About 25 times!  What?!  I don’t know if Grandma knew all the benefits of chewing your Garden 3 veg 3_optfood besides the fact that it would help keep you from choking but there are great benefits.  As I talk a bit more today about ways to afford better quality, organic food, we’ll broach the subject of chewing!  Chewing food until it is reduced to liquid is a great habit to get into.  But if you are like me, in a hurry most of the time to get onto the next activity, as soon as one bite goes in my mouth the fork is poised to add another before the last bite has even been chewed 3 times, let alone 25 times!

So why should we chew so thoroughly?  Well, Grandma wanted to keep us from choking, but there are other reasons.  Dr. Ben Kim says that less energy is required to digest the food, allowing the body to repair, heal and maintain organs.  The digestive enzymes in saliva are very powerful and allow us to digest more thoroughly and efficiently, allowing our bodies to have access to more nutrients in the food.  In this article on Livestrong, information is given about how important it is to allow digestion to begin in the mouth by mixing food with saliva that contains key enzymes that help digest our food.  I couldn’t find the information where I read this but supposedly 80% of our digestive problems could be relieved by the simple act of chewing our food well.  Another benefit of chewing well and eating slowly is that we are satisfied with less food – making our food purchases go further.  Budget friendly!
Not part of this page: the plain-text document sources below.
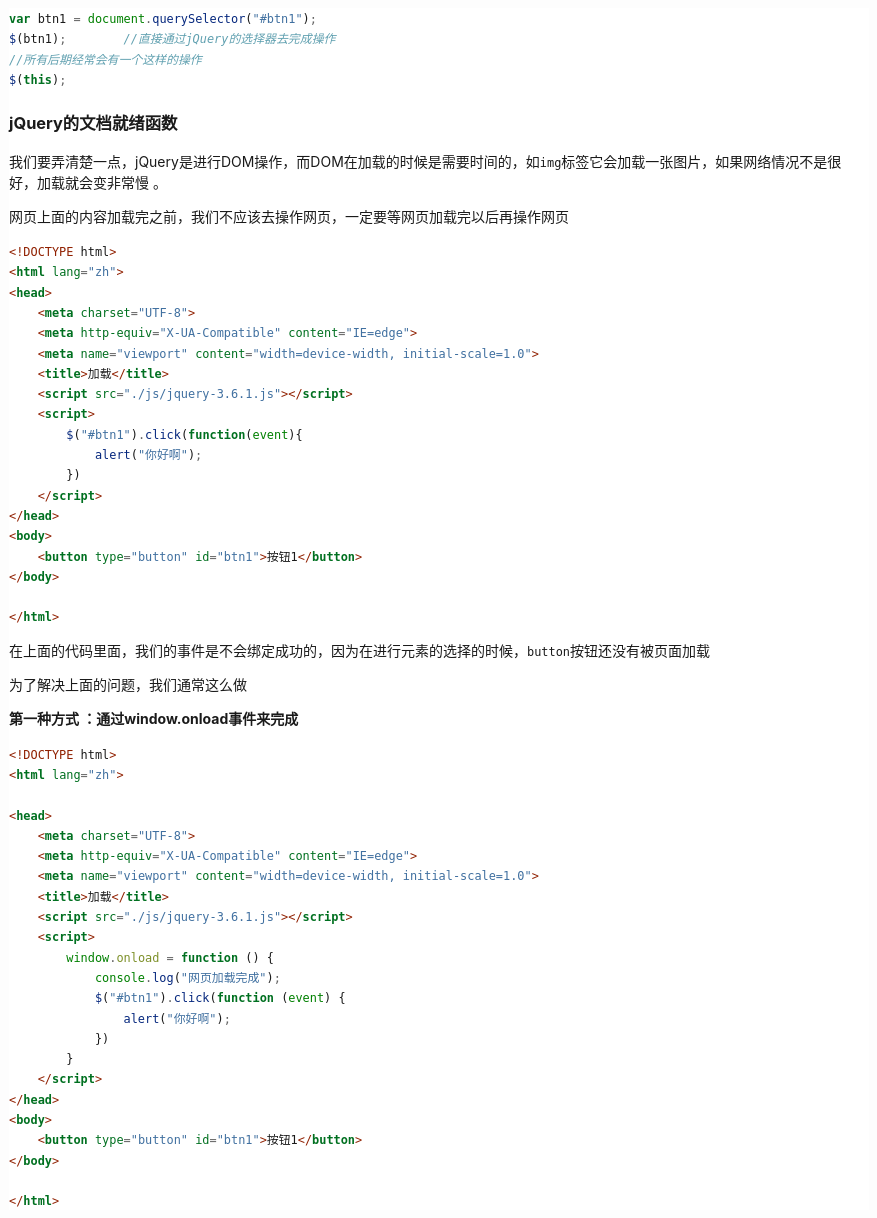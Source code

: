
 ```javascript
var btn1 = document.querySelector("#btn1");
$(btn1);        //直接通过jQuery的选择器去完成操作
//所有后期经常会有一个这样的操作
$(this);
```

### jQuery的文档就绪函数

我们要弄清楚一点，jQuery是进行DOM操作，而DOM在加载的时候是需要时间的，如`img`标签它会加载一张图片，如果网络情况不是很好，加载就会变非常慢 。

 网页上面的内容加载完之前，我们不应该去操作网页，一定要等网页加载完以后再操作网页

```html
<!DOCTYPE html>
<html lang="zh">
<head>
    <meta charset="UTF-8">
    <meta http-equiv="X-UA-Compatible" content="IE=edge">
    <meta name="viewport" content="width=device-width, initial-scale=1.0">
    <title>加载</title>
    <script src="./js/jquery-3.6.1.js"></script>
    <script>
        $("#btn1").click(function(event){
            alert("你好啊");
        })
    </script>
</head>
<body>
    <button type="button" id="btn1">按钮1</button>
</body>

</html>
```

在上面的代码里面，我们的事件是不会绑定成功的，因为在进行元素的选择的时候，`button`按钮还没有被页面加载 

为了解决上面的问题，我们通常这么做

**第一种方式 ：通过window.onload事件来完成**

```html
<!DOCTYPE html>
<html lang="zh">

<head>
    <meta charset="UTF-8">
    <meta http-equiv="X-UA-Compatible" content="IE=edge">
    <meta name="viewport" content="width=device-width, initial-scale=1.0">
    <title>加载</title>
    <script src="./js/jquery-3.6.1.js"></script>
    <script>
        window.onload = function () {
            console.log("网页加载完成");
            $("#btn1").click(function (event) {
                alert("你好啊");
            })
        }
    </script>
</head>
<body>
    <button type="button" id="btn1">按钮1</button>
</body>

</html>
```
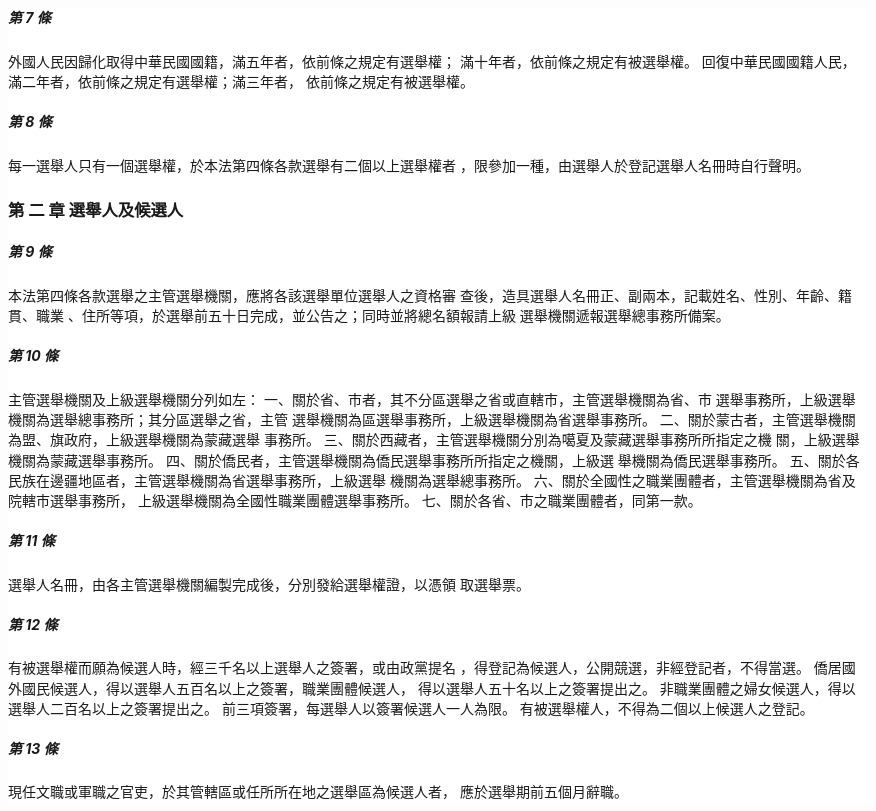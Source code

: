 
##### 第 7 條
外國人民因歸化取得中華民國國籍，滿五年者，依前條之規定有選舉權；
滿十年者，依前條之規定有被選舉權。
回復中華民國國籍人民，滿二年者，依前條之規定有選舉權；滿三年者，
依前條之規定有被選舉權。

##### 第 8 條
每一選舉人只有一個選舉權，於本法第四條各款選舉有二個以上選舉權者
，限參加一種，由選舉人於登記選舉人名冊時自行聲明。

### 第 二 章 選舉人及候選人

##### 第 9 條
本法第四條各款選舉之主管選舉機關，應將各該選舉單位選舉人之資格審
查後，造具選舉人名冊正、副兩本，記載姓名、性別、年齡、籍貫、職業
、住所等項，於選舉前五十日完成，並公告之；同時並將總名額報請上級
選舉機關遞報選舉總事務所備案。

##### 第 10 條
主管選舉機關及上級選舉機關分列如左：
一、關於省、市者，其不分區選舉之省或直轄市，主管選舉機關為省、市
    選舉事務所，上級選舉機關為選舉總事務所；其分區選舉之省，主管
    選舉機關為區選舉事務所，上級選舉機關為省選舉事務所。
二、關於蒙古者，主管選舉機關為盟、旗政府，上級選舉機關為蒙藏選舉
    事務所。
三、關於西藏者，主管選舉機關分別為噶夏及蒙藏選舉事務所所指定之機
    關，上級選舉機關為蒙藏選舉事務所。
四、關於僑民者，主管選舉機關為僑民選舉事務所所指定之機關，上級選
    舉機關為僑民選舉事務所。
五、關於各民族在邊疆地區者，主管選舉機關為省選舉事務所，上級選舉
    機關為選舉總事務所。
六、關於全國性之職業團體者，主管選舉機關為省及院轄市選舉事務所，
    上級選舉機關為全國性職業團體選舉事務所。
七、關於各省、市之職業團體者，同第一款。


##### 第 11 條
選舉人名冊，由各主管選舉機關編製完成後，分別發給選舉權證，以憑領
取選舉票。

##### 第 12 條
有被選舉權而願為候選人時，經三千名以上選舉人之簽署，或由政黨提名
，得登記為候選人，公開競選，非經登記者，不得當選。
僑居國外國民候選人，得以選舉人五百名以上之簽署，職業團體候選人，
得以選舉人五十名以上之簽署提出之。
非職業團體之婦女候選人，得以選舉人二百名以上之簽署提出之。
前三項簽署，每選舉人以簽署候選人一人為限。
有被選舉權人，不得為二個以上候選人之登記。

##### 第 13 條
現任文職或軍職之官吏，於其管轄區或任所所在地之選舉區為候選人者，
應於選舉期前五個月辭職。
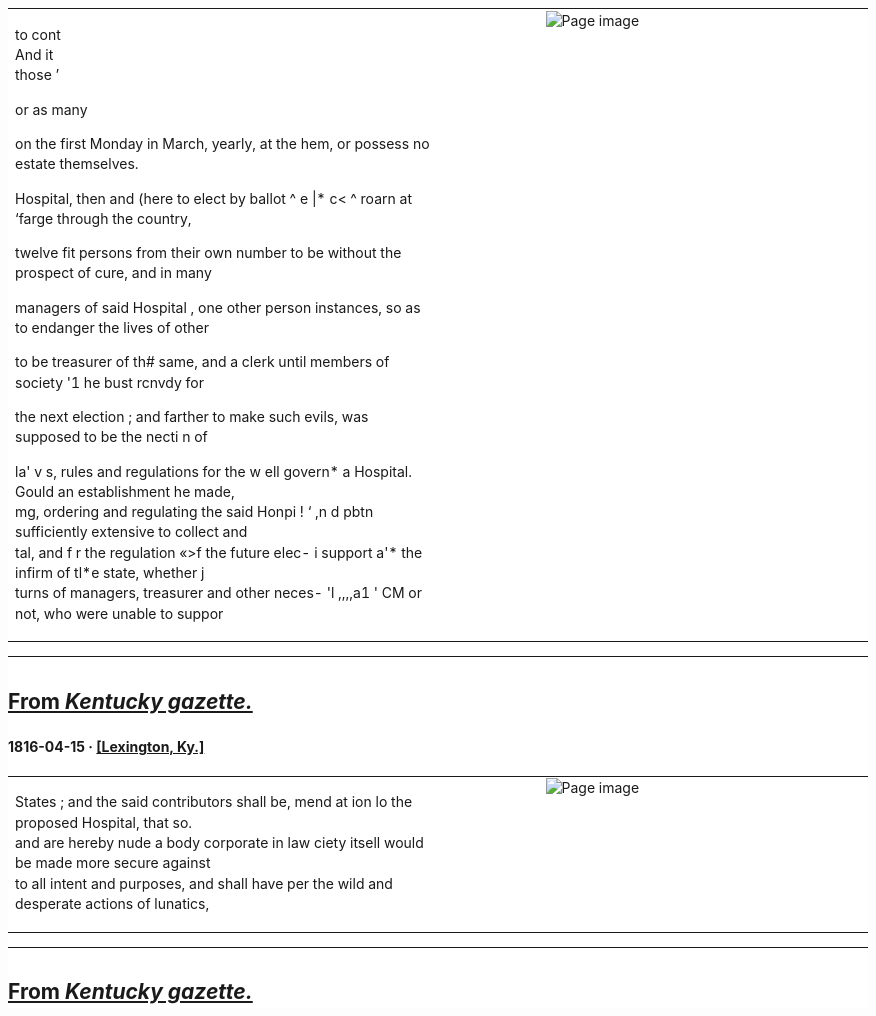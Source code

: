 <table style="width: 100%;"><tr><td style="width: 50%">

  
to cont  
And it  
those ’  
  
or as many  
  
on the first Monday in March, yearly, at the hem, or possess no estate themselves.  
  
Hospital, then and (here to elect by ballot ^ e |* c&lt; ^ roarn at ‘farge through the country,  
  
twelve fit persons from their own number to be without the prospect of cure, and in many  
  
managers of said Hospital , one other person instances, so as to endanger the lives of other  
  
to be treasurer of th# same, and a clerk until members of society &#x27;1 he bust rcnvdy for  
  
the next election ; and farther to make such evils, was supposed to be the necti n of  
  
la&#x27; v s, rules and regulations for the w ell govern* a Hospital. Gould an establishment he made,  
mg, ordering and regulating the said Honpi ! ‘ ,n d pbtn sufficiently extensive to collect and  
tal, and f r the regulation «&gt;f the future elec- i support a&#x27;* the infirm of tl*e state, whether j  
turns of managers, treasurer and other neces- &#x27;l ,,,,a1 &#x27; CM or not, who were unable to suppor
</td><td style="width: 50%; max-height: 75%; margin: auto; display: block;">
<img alt="Page image" src="https://iiif.archive.org/image/iiif/2/xt7q5717mt0x%2Fxt7q5717mt0x_jp2.zip%2Fxt7q5717mt0x_jp2%2Fxt7q5717mt0x_0002.jp2/pct:41.464621474517564,31.170731707317074,34.11677387431964,7.5772357723577235/600,/0/default.jpg"/>
</td>
</tr></table>

---

## [From _Kentucky gazette._](https://archive.org/details/xt7q5717mt0x/page/n2/mode/1up?view=theater)

#### 1816-04-15 &middot; [[Lexington, Ky.]](http://dbpedia.org/resource/Lexington%2C_Kentucky)

<table style="width: 100%;"><tr><td style="width: 50%">

  
States ; and the said contributors shall be, mend at ion lo the proposed Hospital, that so.  
and are hereby nude a body corporate in law ciety itsell would be made more secure against  
to all intent and purposes, and shall have per the wild and desperate actions of lunatics, 
</td><td style="width: 50%; max-height: 75%; margin: auto; display: block;">
<img alt="Page image" src="https://iiif.archive.org/image/iiif/2/xt7q5717mt0x%2Fxt7q5717mt0x_jp2.zip%2Fxt7q5717mt0x_jp2%2Fxt7q5717mt0x_0002.jp2/pct:41.464621474517564,43.54471544715447,33.943592281048986,1.7723577235772359/600,/0/default.jpg"/>
</td>
</tr></table>

---

## [From _Kentucky gazette._](https://archive.org/details/xt7q5717mt0x/page/n2/mode/1up?view=theater)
Recently my mother-in-law, Ruby Tobey (find her recently published book here!) gave me an article she found in the Mother Earth Living magazine by Linda Watson.  The article was based on her book Wildly Affordable Organic (subtitle – Eat Fabulous Food, Get Healthy, and Save the Planet All on $5 a Day or Less).  Watson and her husband took a challenge some years ago to eat healthy on what the average person receives in food stamps per day.  After refining the process for a few years she wrote her book.  I checked it out at the library (where I will no longer waste food money paying library fines – see this blog post!)  While I don’t agree with everything she has to say, much of it is very useful for finding ways to shave some money from food expenditures.

Another way to extend the food budget is by growing a garden.  Now I’m not the most gifted at that, but we usually have greens in the fall, some small fruited tomato plants, cucumbers, chard and my newest favorite – rattlesnake green beans!  I was introduced to these last summer by my good friend and neighbor Linda.  I swore I would never grow or eat anything with the word “snake” in it but when her husband brought me some I couldn’t figure out how to graciously turn them down!  So glad I didn’t!  We’ve had them for a couple of meals and are so delicious and tender.  There is a lot more protein and nutrition in them than the regular grocery/farmer’s market Blue Lakes variety.  The above picture was taken a few mornings ago after I picked what was ready.  My daughter and I had a garden breakfast with sautéed green beans and swiss chard, some tomatoes, cucumber slices and homemade turkey sausage.  It was delicious and a great way to get in more vegetables!

Those are just a few ways to stretch your food budget.  What are your favorite ways?